Two young undocumented immigrants from Africa struggle to get by in Belgium, exploited at every turn, and with only each other for support.
The Dardenne brothers, Jean-Pierre and Luc, are Belgian filmmakers who’ve been making movies for 45 years. What makes their work distinct is the focus on ordinary, working and middle class characters facing ethical and other dilemmas that reflect problems people are having in the modern world. There is typically no musical score in a Dardenne film. We are meant to experience something close to actuality, when we don’t have music emphasizing our moments. The handheld camera also plays a major role, closely following the characters in their movements, an intimate witness to the immediacy of everyday life. Through sixteen features, I can’t help but marvel at the consistency of their style, in movies that are personal and believable while exploring important themes such as poverty, homelessness, single parents, employee rights, guilt and forgiveness. Well, they just released their seventeenth film, entitled Tori and Lokita. Guess what? It’s one of their best.
The film opens in Belgium with Lokita, a teenage girl from Benin, a country in Africa, answering questions from a woman we don’t see. Lokita claims to have come to Belgium with her brother Tori, who’s already been granted asylum. But the woman questioning her finds inconsistencies in her story: she somehow found her brother after being separated for years—how? Lokita gets stuck trying to answer, and the session ends with her asylum hearing postponed. We then see her with Tori, a young boy, about 12, and it’s immediately clear that they have a deep bond of love and trust between them. Yet fairly soon it becomes clear that they’re not related. They met at some point in the long journey to Belgium, and became attached to each other. It was Tori’s idea to claim that he’s her brother, in an attempt to Lokita her papers that she needs in order to live and work in Belgium.
The Dardennes found two wonderful non-professionals to play their lead characters: Pablo Schils is Tori, and Joely Mbundu is especially good as Lokita: determined but sometimes overwhelmed with feelings, she’s come to rely on Tori’s calming influence to endure the life of a migrant. And what a precarious life they lead. They work for a restaurant owner who happens to be a minor crime boss, using them as couriers in his drug business. Lokita tries to send money to her mother and siblings, but the traffickers who got Tori and her there are still around, harassing them for more money. And of course, the police are always a threat as well.
A crisis is reached when their boss makes Lokita work in his drug factory for three months in exchange for the false papers he’s promised, three months in which she’ll be separated from Tori. But Tori will scramble to find a way to help her.

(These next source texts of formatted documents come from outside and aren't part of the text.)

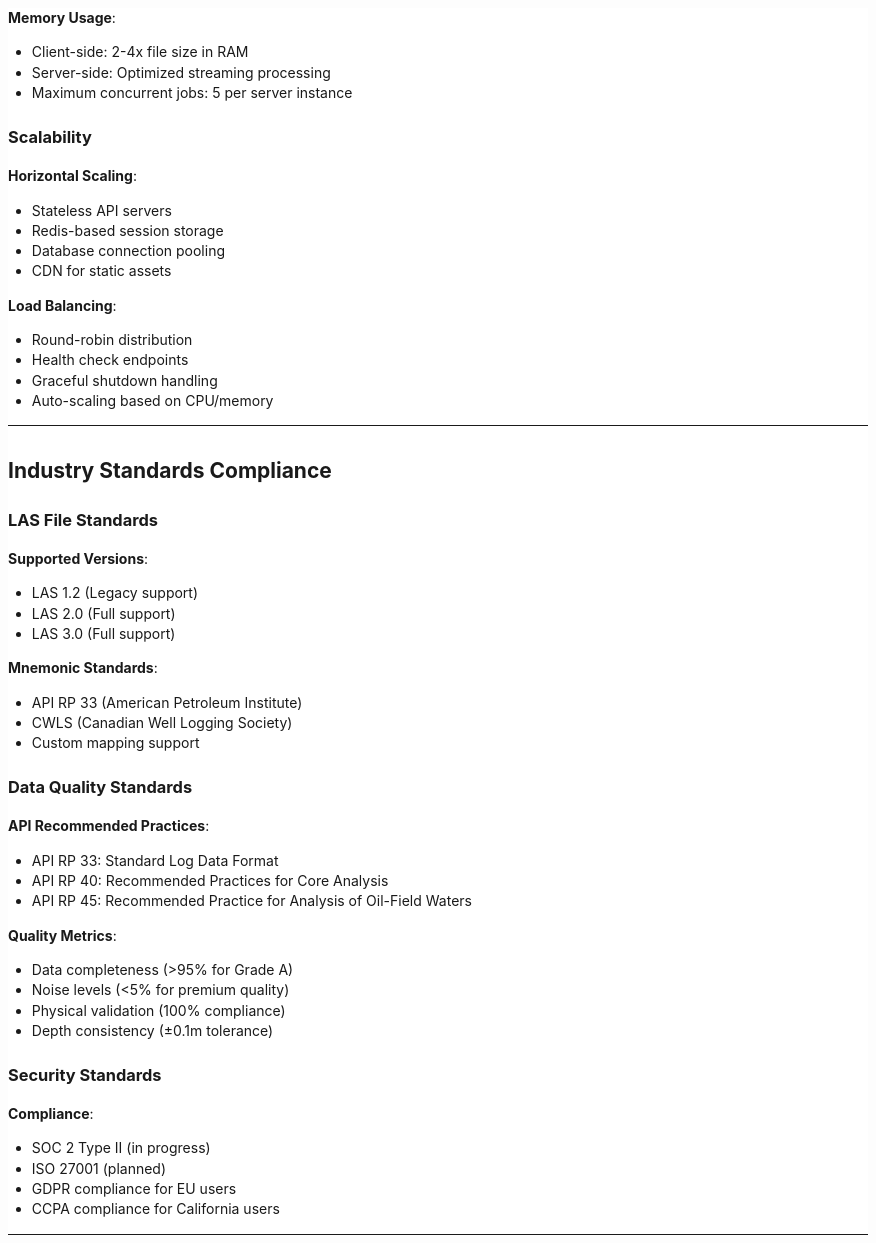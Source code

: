 **Memory Usage**:
- Client-side: 2-4x file size in RAM
- Server-side: Optimized streaming processing
- Maximum concurrent jobs: 5 per server instance

### Scalability

**Horizontal Scaling**:
- Stateless API servers
- Redis-based session storage
- Database connection pooling
- CDN for static assets

**Load Balancing**:
- Round-robin distribution
- Health check endpoints
- Graceful shutdown handling
- Auto-scaling based on CPU/memory

---

## Industry Standards Compliance

### LAS File Standards

**Supported Versions**:
- LAS 1.2 (Legacy support)
- LAS 2.0 (Full support)
- LAS 3.0 (Full support)

**Mnemonic Standards**:
- API RP 33 (American Petroleum Institute)
- CWLS (Canadian Well Logging Society)
- Custom mapping support

### Data Quality Standards

**API Recommended Practices**:
- API RP 33: Standard Log Data Format
- API RP 40: Recommended Practices for Core Analysis
- API RP 45: Recommended Practice for Analysis of Oil-Field Waters

**Quality Metrics**:
- Data completeness (>95% for Grade A)
- Noise levels (<5% for premium quality)
- Physical validation (100% compliance)
- Depth consistency (±0.1m tolerance)

### Security Standards

**Compliance**:
- SOC 2 Type II (in progress)
- ISO 27001 (planned)
- GDPR compliance for EU users
- CCPA compliance for California users

---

The film shows us how harrowing and dangerous it is for migrant kids to navigate life under the radar. These two are exploited by everybody around them. But this isn’t some pedantic message picture. It’s a suspense film, more nerve-wracking than most because the characters and their situation seem absolutely true. The Dardennes know how to build tension without sacrificing reality. Tori and Lokita shows the struggle to survive of two young people who have only their deep love for one another to sustain them. It’s not to be missed.